Kisah Nabi Muhammad: Mempertahankan Keimanan

Tekanan orang kafir Quraisy kepada Nabi dan kaum Muslimin semakin meningkat.

Kisah Nabi Muhammad: Mempertahankan Keimanan
Foto:

Tekanan dari orang-orang kafir Quraisy kepada Nabi dan kaum muslimin semakin meningkat. Beberapa orang bahkan mendapatkan siksaan seperti Bilal ibn Rabbah, yang dijemur oleh majikannya Umayyah ibn Khalaf di tengah panas padang pasir dengan posisi telentang dan dihimpit batu.

Untunglah kemudian dibebaskan oleh Abu Bakar dengan membelinya  dari majikannya untuk kemudian memerdekakannya. Mush’ab ibn Umair yang masih remaja, begitu diketahui masuk Islam, ibunya lansung memaksanya untuk murtad. Karena Umair teguh dengan pendiriannya, maka anak remaja yang biasa berkecukupan itu dibiarkan kelaparan oleh ibunya dan diusir dari rumah.

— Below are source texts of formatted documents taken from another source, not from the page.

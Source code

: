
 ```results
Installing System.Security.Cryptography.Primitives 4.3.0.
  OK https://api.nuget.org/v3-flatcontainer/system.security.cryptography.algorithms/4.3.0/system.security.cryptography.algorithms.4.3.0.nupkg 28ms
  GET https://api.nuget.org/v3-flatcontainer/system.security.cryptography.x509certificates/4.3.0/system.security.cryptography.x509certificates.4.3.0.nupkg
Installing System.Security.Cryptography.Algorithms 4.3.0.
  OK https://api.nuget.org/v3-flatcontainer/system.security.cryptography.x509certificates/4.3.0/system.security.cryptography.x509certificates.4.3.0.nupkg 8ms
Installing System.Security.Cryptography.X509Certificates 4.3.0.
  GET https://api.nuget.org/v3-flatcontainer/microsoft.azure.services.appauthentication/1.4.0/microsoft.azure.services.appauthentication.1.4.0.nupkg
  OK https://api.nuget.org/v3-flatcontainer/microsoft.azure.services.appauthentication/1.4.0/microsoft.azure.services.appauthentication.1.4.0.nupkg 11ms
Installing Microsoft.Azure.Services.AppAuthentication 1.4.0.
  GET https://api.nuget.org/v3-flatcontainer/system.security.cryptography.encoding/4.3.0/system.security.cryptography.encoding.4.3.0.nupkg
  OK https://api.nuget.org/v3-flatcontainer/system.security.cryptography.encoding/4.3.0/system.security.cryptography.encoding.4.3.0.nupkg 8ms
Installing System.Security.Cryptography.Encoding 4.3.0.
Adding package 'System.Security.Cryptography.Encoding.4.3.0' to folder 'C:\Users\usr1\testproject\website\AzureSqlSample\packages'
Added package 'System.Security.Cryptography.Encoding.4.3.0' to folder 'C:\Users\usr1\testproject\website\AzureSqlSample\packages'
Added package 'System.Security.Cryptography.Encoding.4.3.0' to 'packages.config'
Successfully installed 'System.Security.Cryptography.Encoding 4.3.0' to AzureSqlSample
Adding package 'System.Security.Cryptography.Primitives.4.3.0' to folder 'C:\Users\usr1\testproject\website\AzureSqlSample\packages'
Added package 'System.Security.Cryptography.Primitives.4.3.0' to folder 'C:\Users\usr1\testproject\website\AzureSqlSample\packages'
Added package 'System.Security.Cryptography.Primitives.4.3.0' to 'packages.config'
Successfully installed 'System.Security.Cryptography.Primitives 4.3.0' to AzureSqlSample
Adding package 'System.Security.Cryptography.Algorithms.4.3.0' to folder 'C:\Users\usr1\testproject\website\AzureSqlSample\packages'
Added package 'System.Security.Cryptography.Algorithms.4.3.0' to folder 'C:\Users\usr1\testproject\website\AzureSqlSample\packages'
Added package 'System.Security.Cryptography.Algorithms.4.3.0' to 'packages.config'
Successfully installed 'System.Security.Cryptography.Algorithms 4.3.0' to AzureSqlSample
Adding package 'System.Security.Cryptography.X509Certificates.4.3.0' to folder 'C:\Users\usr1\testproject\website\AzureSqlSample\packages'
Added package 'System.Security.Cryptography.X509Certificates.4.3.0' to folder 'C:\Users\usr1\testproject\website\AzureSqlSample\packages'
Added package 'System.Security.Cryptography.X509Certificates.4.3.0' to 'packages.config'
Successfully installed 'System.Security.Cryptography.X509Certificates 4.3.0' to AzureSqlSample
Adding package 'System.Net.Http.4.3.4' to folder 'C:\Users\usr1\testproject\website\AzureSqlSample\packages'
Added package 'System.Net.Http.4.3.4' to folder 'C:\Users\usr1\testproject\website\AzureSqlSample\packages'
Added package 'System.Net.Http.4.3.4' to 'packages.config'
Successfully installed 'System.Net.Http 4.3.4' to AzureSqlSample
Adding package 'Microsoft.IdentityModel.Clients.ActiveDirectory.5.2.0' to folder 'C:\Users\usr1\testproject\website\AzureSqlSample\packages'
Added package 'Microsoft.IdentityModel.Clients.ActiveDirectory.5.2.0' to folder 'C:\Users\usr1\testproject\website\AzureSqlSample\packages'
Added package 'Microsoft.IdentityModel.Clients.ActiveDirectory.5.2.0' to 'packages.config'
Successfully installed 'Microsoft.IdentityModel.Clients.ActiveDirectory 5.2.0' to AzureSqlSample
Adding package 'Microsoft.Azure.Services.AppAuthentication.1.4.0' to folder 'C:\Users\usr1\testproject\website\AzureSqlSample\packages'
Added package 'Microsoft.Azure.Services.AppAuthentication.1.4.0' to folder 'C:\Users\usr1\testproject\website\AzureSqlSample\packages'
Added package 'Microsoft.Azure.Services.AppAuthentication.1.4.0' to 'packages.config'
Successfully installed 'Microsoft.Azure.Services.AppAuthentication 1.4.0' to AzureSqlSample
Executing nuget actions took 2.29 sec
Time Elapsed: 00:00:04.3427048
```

Shuhaib ibn Sinan ar-Rumi pernah dianiaya sampai hilang kesadaran dan tidak tahu apa yang diucapkannya. Nasib Yasir ibn Amr ibn Malik dan istrinya Sumayyah binti Khubath serta putranya Ammar lebih tragis lagi.

Budak bani Makhzum dan kedua orang tuanya ini dianiaya oleh majikannya. Orang-orang musyrik di bawah perintah Abu Jahal mengusir keluarga itu keluar Makkah yang berbatu-batu.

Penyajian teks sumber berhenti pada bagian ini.